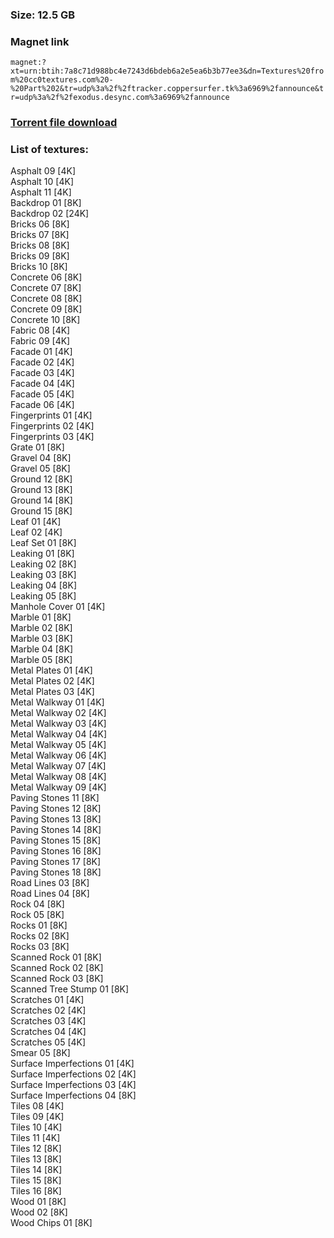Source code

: ### Size: 12.5 GB
  
### Magnet link
`magnet:?xt=urn:btih:7a8c71d988bc4e7243d6bdeb6a2e5ea6b3b77ee3&dn=Textures%20from%20cc0textures.com%20-%20Part%202&tr=udp%3a%2f%2ftracker.coppersurfer.tk%3a6969%2fannounce&tr=udp%3a%2f%2fexodus.desync.com%3a6969%2fannounce`  
  
### [Torrent file download](https://github.com/Kimbatt/cc0-textures/raw/master/cc0textures.com/Part%202/Textures%20from%20cc0textures.com%20-%20Part%202.torrent)  
  
### List of textures:

Asphalt 09 [4K]  
Asphalt 10 [4K]  
Asphalt 11 [4K]  
Backdrop 01 [8K]  
Backdrop 02 [24K]  
Bricks 06 [8K]  
Bricks 07 [8K]  
Bricks 08 [8K]  
Bricks 09 [8K]  
Bricks 10 [8K]  
Concrete 06 [8K]  
Concrete 07 [8K]  
Concrete 08 [8K]  
Concrete 09 [8K]  
Concrete 10 [8K]  
Fabric 08 [4K]  
Fabric 09 [4K]  
Facade 01 [4K]  
Facade 02 [4K]  
Facade 03 [4K]  
Facade 04 [4K]  
Facade 05 [4K]  
Facade 06 [4K]  
Fingerprints 01 [4K]  
Fingerprints 02 [4K]  
Fingerprints 03 [4K]  
Grate 01 [8K]  
Gravel 04 [8K]  
Gravel 05 [8K]  
Ground 12 [8K]  
Ground 13 [8K]  
Ground 14 [8K]  
Ground 15 [8K]  
Leaf 01 [4K]  
Leaf 02 [4K]  
Leaf Set 01 [8K]  
Leaking 01 [8K]  
Leaking 02 [8K]  
Leaking 03 [8K]  
Leaking 04 [8K]  
Leaking 05 [8K]  
Manhole Cover 01 [4K]  
Marble 01 [8K]  
Marble 02 [8K]  
Marble 03 [8K]  
Marble 04 [8K]  
Marble 05 [8K]  
Metal Plates 01 [4K]  
Metal Plates 02 [4K]  
Metal Plates 03 [4K]  
Metal Walkway 01 [4K]  
Metal Walkway 02 [4K]  
Metal Walkway 03 [4K]  
Metal Walkway 04 [4K]  
Metal Walkway 05 [4K]  
Metal Walkway 06 [4K]  
Metal Walkway 07 [4K]  
Metal Walkway 08 [4K]  
Metal Walkway 09 [4K]  
Paving Stones 11 [8K]  
Paving Stones 12 [8K]  
Paving Stones 13 [8K]  
Paving Stones 14 [8K]  
Paving Stones 15 [8K]  
Paving Stones 16 [8K]  
Paving Stones 17 [8K]  
Paving Stones 18 [8K]  
Road Lines 03 [8K]  
Road Lines 04 [8K]  
Rock 04 [8K]  
Rock 05 [8K]  
Rocks 01 [8K]  
Rocks 02 [8K]  
Rocks 03 [8K]  
Scanned Rock 01 [8K]  
Scanned Rock 02 [8K]  
Scanned Rock 03 [8K]  
Scanned Tree Stump 01 [8K]  
Scratches 01 [4K]  
Scratches 02 [4K]  
Scratches 03 [4K]  
Scratches 04 [4K]  
Scratches 05 [4K]  
Smear 05 [8K]  
Surface Imperfections 01 [4K]  
Surface Imperfections 02 [4K]  
Surface Imperfections 03 [4K]  
Surface Imperfections 04 [8K]  
Tiles 08 [4K]  
Tiles 09 [4K]  
Tiles 10 [4K]  
Tiles 11 [4K]  
Tiles 12 [8K]  
Tiles 13 [8K]  
Tiles 14 [8K]  
Tiles 15 [8K]  
Tiles 16 [8K]  
Wood 01 [8K]  
Wood 02 [8K]  
Wood Chips 01 [8K]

TASK TO COMPLETE: Return the lines of the data above in full and exactly, with no pictures.

YOUR RESPONSE:
Source code

: ### Size: 12.5 GB
  
### Magnet link
`magnet:?xt=urn:btih:7a8c71d988bc4e7243d6bdeb6a2e5ea6b3b77ee3&dn=Textures%20from%20cc0textures.com%20-%20Part%202&tr=udp%3a%2f%2ftracker.coppersurfer.tk%3a6969%2fannounce&tr=udp%3a%2f%2fexodus.desync.com%3a6969%2fannounce`  
  
### [Torrent file download](https://github.com/Kimbatt/cc0-textures/raw/master/cc0textures.com/Part%202/Textures%20from%20cc0textures.com%20-%20Part%202.torrent)  
  
### List of textures:

Asphalt 09 [4K]  
Asphalt 10 [4K]  
Asphalt 11 [4K]  
Backdrop 01 [8K]  
Backdrop 02 [24K]  
Bricks 06 [8K]  
Bricks 07 [8K]  
Bricks 08 [8K]  
Bricks 09 [8K]  
Bricks 10 [8K]  
Concrete 06 [8K]  
Concrete 07 [8K]  
Concrete 08 [8K]  
Concrete 09 [8K]  
Concrete 10 [8K]  
Fabric 08 [4K]  
Fabric 09 [4K]  
Facade 01 [4K]  
Facade 02 [4K]  
Facade 03 [4K]  
Facade 04 [4K]  
Facade 05 [4K]  
Facade 06 [4K]  
Fingerprints 01 [4K]  
Fingerprints 02 [4K]  
Fingerprints 03 [4K]  
Grate 01 [8K]  
Gravel 04 [8K]  
Gravel 05 [8K]  
Ground 12 [8K]  
Ground 13 [8K]  
Ground 14 [8K]  
Ground 15 [8K]  
Leaf 01 [4K]  
Leaf 02 [4K]  
Leaf Set 01 [8K]  
Leaking 01 [8K]  
Leaking 02 [8K]  
Leaking 03 [8K]  
Leaking 04 [8K]  
Leaking 05 [8K]  
Manhole Cover 01 [4K]  
Marble 01 [8K]  
Marble 02 [8K]  
Marble 03 [8K]  
Marble 04 [8K]  
Marble 05 [8K]  
Metal Plates 01 [4K]  
Metal Plates 02 [4K]  
Metal Plates 03 [4K]  
Metal Walkway 01 [4K]  
Metal Walkway 02 [4K]  
Metal Walkway 03 [4K]  
Metal Walkway 04 [4K]  
Metal Walkway 05 [4K]  
Metal Walkway 06 [4K]  
Metal Walkway 07 [4K]  
Metal Walkway 08 [4K]  
Metal Walkway 09 [4K]  
Paving Stones 11 [8K]  
Paving Stones 12 [8K]  
Paving Stones 13 [8K]  
Paving Stones 14 [8K]  
Paving Stones 15 [8K]  
Paving Stones 16 [8K]  
Paving Stones 17 [8K]  
Paving Stones 18 [8K]  
Road Lines 03 [8K]  
Road Lines 04 [8K]  
Rock 04 [8K]  
Rock 05 [8K]  
Rocks 01 [8K]  
Rocks 02 [8K]  
Rocks 03 [8K]  
Scanned Rock 01 [8K]  
Scanned Rock 02 [8K]  
Scanned Rock 03 [8K]  
Scanned Tree Stump 01 [8K]  
Scratches 01 [4K]  
Scratches 02 [4K]  
Scratches 03 [4K]  
Scratches 04 [4K]  
Scratches 05 [4K]  
Smear 05 [8K]  
Surface Imperfections 01 [4K]  
Surface Imperfections 02 [4K]  
Surface Imperfections 03 [4K]  
Surface Imperfections 04 [8K]  
Tiles 08 [4K]  
Tiles 09 [4K]  
Tiles 10 [4K]  
Tiles 11 [4K]  
Tiles 12 [8K]  
Tiles 13 [8K]  
Tiles 14 [8K]  
Tiles 15 [8K]  
Tiles 16 [8K]  
Wood 01 [8K]  
Wood 02 [8K]  
Wood Chips 01 [8K]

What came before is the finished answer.